> _What to do_
Go through the records and count the lines where the string "failures" occurs. Reply with the number only.

Document images with source code
*-*-*
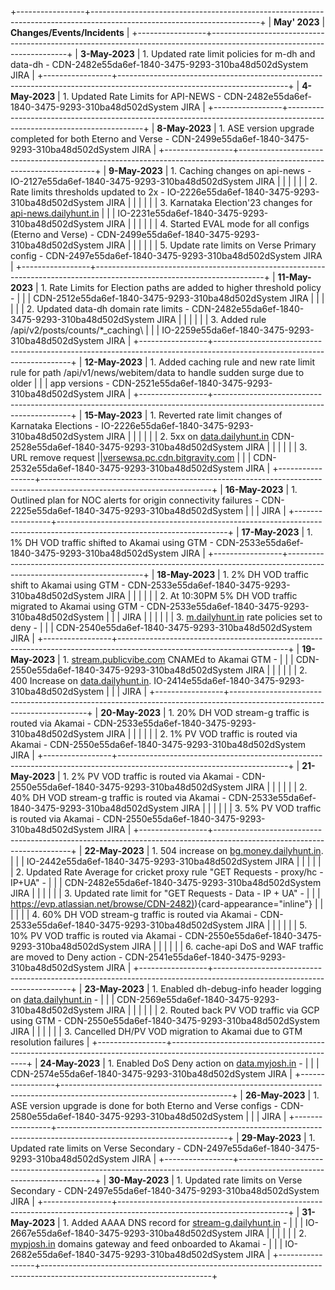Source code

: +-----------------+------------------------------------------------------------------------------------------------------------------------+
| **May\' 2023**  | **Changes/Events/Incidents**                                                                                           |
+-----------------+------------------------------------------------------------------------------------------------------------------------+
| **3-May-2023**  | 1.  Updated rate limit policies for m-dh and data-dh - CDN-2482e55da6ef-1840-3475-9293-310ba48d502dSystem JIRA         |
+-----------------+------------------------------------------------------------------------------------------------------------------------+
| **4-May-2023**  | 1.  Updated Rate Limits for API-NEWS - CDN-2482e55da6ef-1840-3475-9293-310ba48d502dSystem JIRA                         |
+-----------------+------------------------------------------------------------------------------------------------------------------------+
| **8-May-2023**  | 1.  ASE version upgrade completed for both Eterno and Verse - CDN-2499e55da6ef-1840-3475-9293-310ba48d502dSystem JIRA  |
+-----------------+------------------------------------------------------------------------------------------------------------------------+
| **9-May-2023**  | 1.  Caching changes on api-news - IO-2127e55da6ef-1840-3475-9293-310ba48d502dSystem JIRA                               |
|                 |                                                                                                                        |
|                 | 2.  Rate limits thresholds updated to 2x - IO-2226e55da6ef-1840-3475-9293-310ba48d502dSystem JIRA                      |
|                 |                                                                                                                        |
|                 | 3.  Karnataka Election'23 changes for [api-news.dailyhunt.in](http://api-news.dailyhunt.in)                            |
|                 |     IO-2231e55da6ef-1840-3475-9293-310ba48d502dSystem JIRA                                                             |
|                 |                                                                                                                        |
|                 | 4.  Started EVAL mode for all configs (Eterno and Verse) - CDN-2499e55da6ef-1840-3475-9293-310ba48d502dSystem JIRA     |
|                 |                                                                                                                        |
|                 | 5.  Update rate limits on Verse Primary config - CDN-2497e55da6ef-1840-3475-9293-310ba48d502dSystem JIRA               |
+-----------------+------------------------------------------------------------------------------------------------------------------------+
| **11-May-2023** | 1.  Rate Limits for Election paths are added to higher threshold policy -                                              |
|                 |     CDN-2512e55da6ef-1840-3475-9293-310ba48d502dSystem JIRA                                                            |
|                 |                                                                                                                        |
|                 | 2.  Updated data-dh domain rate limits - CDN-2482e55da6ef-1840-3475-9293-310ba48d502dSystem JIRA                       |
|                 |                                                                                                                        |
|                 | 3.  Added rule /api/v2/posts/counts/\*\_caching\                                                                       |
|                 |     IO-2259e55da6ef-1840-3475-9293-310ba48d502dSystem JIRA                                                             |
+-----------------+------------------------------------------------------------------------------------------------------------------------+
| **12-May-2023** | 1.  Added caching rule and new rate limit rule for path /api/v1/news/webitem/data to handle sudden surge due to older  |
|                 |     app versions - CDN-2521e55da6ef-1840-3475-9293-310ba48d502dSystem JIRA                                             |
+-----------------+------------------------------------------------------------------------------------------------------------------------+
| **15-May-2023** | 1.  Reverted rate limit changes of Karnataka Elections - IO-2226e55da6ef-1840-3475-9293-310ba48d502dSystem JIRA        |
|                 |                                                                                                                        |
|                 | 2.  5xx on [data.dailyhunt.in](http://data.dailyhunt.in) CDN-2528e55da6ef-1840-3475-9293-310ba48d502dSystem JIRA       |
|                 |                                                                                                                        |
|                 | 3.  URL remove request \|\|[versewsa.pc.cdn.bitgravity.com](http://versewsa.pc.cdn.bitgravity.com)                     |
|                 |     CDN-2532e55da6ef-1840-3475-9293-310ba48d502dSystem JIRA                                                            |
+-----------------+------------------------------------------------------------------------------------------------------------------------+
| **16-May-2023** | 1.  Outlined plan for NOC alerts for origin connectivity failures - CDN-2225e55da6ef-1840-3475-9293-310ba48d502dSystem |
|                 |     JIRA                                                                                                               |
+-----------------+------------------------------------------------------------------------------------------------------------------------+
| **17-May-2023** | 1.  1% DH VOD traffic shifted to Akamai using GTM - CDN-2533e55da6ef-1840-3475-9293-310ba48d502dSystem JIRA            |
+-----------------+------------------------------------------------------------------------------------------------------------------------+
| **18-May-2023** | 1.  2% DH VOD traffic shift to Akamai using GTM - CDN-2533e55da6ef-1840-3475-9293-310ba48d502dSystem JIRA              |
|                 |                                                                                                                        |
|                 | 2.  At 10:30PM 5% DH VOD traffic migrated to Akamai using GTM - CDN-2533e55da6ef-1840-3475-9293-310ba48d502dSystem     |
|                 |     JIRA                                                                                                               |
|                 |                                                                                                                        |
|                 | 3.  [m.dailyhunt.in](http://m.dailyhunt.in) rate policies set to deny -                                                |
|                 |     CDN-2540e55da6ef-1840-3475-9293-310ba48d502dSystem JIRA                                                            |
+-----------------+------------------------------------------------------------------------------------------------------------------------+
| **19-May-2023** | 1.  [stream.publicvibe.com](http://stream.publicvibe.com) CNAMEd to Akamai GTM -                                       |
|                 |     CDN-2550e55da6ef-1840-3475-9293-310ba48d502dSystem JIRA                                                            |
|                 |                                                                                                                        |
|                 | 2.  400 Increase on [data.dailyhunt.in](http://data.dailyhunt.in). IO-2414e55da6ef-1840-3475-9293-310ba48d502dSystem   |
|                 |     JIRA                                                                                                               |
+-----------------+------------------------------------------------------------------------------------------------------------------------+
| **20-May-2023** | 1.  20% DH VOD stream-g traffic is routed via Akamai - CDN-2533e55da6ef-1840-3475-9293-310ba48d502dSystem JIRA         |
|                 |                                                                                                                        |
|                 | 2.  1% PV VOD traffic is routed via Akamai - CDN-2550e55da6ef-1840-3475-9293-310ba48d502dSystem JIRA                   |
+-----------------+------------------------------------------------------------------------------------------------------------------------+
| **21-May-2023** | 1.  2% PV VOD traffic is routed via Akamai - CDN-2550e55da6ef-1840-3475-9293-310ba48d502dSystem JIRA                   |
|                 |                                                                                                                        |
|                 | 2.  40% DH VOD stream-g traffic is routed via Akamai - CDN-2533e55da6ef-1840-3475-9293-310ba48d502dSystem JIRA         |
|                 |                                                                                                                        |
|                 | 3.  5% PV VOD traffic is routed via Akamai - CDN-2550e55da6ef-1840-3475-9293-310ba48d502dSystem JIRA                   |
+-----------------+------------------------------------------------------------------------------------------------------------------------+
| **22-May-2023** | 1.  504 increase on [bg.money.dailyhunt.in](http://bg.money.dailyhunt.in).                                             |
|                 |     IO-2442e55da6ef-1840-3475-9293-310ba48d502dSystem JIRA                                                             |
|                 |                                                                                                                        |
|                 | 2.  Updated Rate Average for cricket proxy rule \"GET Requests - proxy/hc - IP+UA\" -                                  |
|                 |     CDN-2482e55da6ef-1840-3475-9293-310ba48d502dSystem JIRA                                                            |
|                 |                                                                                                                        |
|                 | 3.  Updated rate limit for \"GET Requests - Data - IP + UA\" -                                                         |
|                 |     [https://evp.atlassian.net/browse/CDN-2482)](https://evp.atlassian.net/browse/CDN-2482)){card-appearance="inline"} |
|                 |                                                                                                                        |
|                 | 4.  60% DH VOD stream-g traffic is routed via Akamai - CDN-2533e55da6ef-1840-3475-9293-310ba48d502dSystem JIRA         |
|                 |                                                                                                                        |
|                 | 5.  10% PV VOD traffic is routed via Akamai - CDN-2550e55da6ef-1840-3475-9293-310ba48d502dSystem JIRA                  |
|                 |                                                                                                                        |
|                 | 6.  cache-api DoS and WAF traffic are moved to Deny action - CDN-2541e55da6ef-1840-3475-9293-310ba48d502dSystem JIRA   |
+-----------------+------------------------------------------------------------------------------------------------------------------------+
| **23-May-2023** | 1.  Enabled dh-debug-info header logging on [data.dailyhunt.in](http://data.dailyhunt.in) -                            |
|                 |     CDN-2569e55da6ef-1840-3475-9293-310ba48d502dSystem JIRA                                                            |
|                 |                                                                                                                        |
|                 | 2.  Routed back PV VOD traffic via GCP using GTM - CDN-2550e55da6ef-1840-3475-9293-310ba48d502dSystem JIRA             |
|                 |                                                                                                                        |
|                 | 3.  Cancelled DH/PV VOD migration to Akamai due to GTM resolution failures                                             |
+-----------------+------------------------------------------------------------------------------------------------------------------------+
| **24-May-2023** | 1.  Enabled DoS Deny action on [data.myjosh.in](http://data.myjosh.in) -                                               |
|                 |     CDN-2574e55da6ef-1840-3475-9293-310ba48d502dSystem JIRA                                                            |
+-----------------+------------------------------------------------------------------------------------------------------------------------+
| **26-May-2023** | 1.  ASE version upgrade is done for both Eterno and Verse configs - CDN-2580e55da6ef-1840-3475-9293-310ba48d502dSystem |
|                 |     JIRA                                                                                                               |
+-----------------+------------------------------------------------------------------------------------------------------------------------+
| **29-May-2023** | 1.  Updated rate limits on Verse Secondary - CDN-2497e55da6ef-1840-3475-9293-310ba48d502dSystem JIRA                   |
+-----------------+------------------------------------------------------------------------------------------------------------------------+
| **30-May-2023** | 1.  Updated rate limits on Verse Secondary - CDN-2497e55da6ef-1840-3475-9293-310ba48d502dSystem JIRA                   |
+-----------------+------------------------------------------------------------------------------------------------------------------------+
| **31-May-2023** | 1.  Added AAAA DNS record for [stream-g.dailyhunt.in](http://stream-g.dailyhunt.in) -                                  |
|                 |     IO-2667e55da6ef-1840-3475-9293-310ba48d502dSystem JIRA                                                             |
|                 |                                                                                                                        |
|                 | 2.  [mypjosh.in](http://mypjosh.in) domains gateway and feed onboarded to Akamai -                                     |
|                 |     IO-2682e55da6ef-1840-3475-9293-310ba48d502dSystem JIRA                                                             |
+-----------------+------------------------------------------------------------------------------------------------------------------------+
*-*-*
> _Task response_
2